For part one you are required to submit two files a PDF/Word Document and an Excel
working file.
PDF/Word document:
1) Introduction (150 words): explain from your perspective the
objective of this coursework. 2) Stage one (200 words): summarise the tasks completed in this
part and reflect on the change of sample size from one task to another. 3) Stage two (500
words): reflect on your analysis and designing your display panel. Stage three (500 words):
provide short essay type of answers to the questions. 4) Conclusion (150): a self- reflection on
your learning after completing this coursework by providing (e.g. pros vs cons analysis).
Excel Spreadsheet:
you need to structure a similar spreadsheet to the one explained in the
“Case Study: US Crude Oil Trade Flows”, which is part of week 5 learning material.
In doing so you are required to complete the following tasks:
Stage One:
cleaning, manipulating and structuring the dataset.
You are required to clean and manipulate the dataset “AG-Tradeflows-2020” prior running
analysis and structuring your final display panel.
1) Before cleaning the data (by deleting not needed data columns) you need to filter the
dataset to only include shipments from “Saudi Arabia” and only for the period 2020 by
filtering the data columns “Load Country” and “Departure Data”, respectively and
accordingly.
(2%)
2) Create the following new variable “Cargo” by multiplying the column “Volume” by
1000 (Volume × 1000).
(2%)
3) Filter the dataset to include only the following indicators (columns): Vessel Name,
Vessel IMO, Load Port, Departure Date, Discharge Country, Discharge Port, Product,
Grade, Cargo, Discharge Country/Sub-Country, Discharge Region, Discharge Zone.
(2%)
4) Filter the dataset to exclude observations with missing values by deleting observations
that include blank or error data for the following data columns: Vessel Name, Load
Port, Departure Date and Discharge Port. (2%)

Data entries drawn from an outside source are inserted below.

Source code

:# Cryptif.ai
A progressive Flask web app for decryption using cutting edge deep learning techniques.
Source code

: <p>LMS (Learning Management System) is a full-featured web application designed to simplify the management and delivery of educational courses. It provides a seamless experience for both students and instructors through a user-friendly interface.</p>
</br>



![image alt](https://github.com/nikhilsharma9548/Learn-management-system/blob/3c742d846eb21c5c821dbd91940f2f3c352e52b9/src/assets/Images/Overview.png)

5) Create the following new variables: Vessel Type and DWT by merging information
from the second table (LOOKUP) sheet into the main dataset. (6%)
6) After merging both datasets use the new structured column data indicator “Vessel
Type” to filter the dataset to only include four vessel types namely, 1) Crude Oil Tanker,
2) Products Tanker, 3) Chemical/ Products Tanker, 4) Crude/Oil Products Tanker.
(2%)
7) The final sample should only include the following variables “Vessel”, “Vessel Type”,
“DWT”, “Load Port”, “Departure Date”, “Discharge Country”, “Discharge Port”,
“Product”, “Grade”, “Cargo”, “Discharge Country/Sub-Country”, “Discharge
Region” and “Discharge Zone”. (2%)
i.
Check the data type (format) of these variables and if necessary, modify the data
type.
ii.
Check if these variables contain missing values. Exclude all observations where at
least one of these variables contain missing values.
1
(2%)
Note: each step should be clearly shown in a separate sheet of the spreadsheet
Stage Two:
data analysis and designing the display panel.

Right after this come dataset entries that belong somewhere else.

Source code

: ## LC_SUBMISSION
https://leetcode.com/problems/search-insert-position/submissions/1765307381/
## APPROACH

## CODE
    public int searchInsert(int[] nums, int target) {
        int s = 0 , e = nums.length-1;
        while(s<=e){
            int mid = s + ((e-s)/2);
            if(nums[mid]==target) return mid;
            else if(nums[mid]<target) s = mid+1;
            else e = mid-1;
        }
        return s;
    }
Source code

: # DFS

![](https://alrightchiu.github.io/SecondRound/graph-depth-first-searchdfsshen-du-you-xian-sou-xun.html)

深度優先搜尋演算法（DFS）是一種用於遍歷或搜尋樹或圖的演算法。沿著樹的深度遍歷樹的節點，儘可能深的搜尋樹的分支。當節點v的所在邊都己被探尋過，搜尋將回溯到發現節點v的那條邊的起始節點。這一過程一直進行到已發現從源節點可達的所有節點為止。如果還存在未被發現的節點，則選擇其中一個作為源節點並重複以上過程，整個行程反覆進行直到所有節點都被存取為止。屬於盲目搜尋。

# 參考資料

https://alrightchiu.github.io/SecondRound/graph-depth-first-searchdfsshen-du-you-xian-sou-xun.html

8) Create a monthly time series of vessels shipments (a count of number of monthly fixed
ships), total cargo shipped and cargo capacity utilization.
(3%)
9) Plot a monthly time series showing total number of vessels shipments and total cargo
capacity loaded onboard ships. You need to provide a table with the data used to plot
the time series.
(3%)
10) Identify the month that had the highest number of vessel shipments, the most loaded
cargo in tonnes and percentages of cargo capacity utilization.
(3%)
11) Structure tables and provide suitable illustrations that categorises total shipments and
cargo capacity by vessel type, load port, type of product and discharge zone. (3%)

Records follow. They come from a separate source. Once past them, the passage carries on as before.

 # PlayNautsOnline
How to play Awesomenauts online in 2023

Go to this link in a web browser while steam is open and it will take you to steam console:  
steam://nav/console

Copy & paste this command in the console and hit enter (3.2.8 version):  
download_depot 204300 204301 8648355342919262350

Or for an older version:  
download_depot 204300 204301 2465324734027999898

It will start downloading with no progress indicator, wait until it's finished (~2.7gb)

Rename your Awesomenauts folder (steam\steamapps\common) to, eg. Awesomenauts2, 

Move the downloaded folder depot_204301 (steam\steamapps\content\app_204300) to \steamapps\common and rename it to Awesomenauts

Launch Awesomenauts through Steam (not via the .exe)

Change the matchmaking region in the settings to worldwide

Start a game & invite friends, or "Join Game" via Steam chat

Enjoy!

12) Similar to the Case Study: US Crude Oil Trade Flows, which is part of week 5 learning
material, you need to structure your spreadsheet providing tables and illustrations and
design a display panel.
(3%)
Note: each step should be clearly shown in a separate sheet of the spreadsheet
Stage Three:
answer the following questions.
13) Historical time series may contain useful information that are useful for decision
makers. Do you see any pattern in the monthly time series of vessels shipments and
total cargo capacity?
(5%)
14) Forecasts are required to support decisions in the future. We need to provide forecast
that supports operational planning one month in advance. Use naïve and simple moving
average to provide one-month ahead forecast. Reflect on which approach do you
recommend using for this forecasting task? Explain your answer and plot your
forecasts.
(5%)
15) Reflect on how useful a Linear Programming method for this type of data (e.g. cargo
capacity, amount of cargo shipped, different sizes of vessels, … etc.).
(5%)
Data analytics is generally used to provide evidence and inform decisions. In a typical business
data analytic task, you can use data to inform decisions, verify claims and assumptions, answer
or refine questions. In this part of the coursework, you are first asked to choose a dataset and
discuss a relevant problem to the dataset that needs to be informed by data analysis, it could be
in the form of questions, claims or assumptions.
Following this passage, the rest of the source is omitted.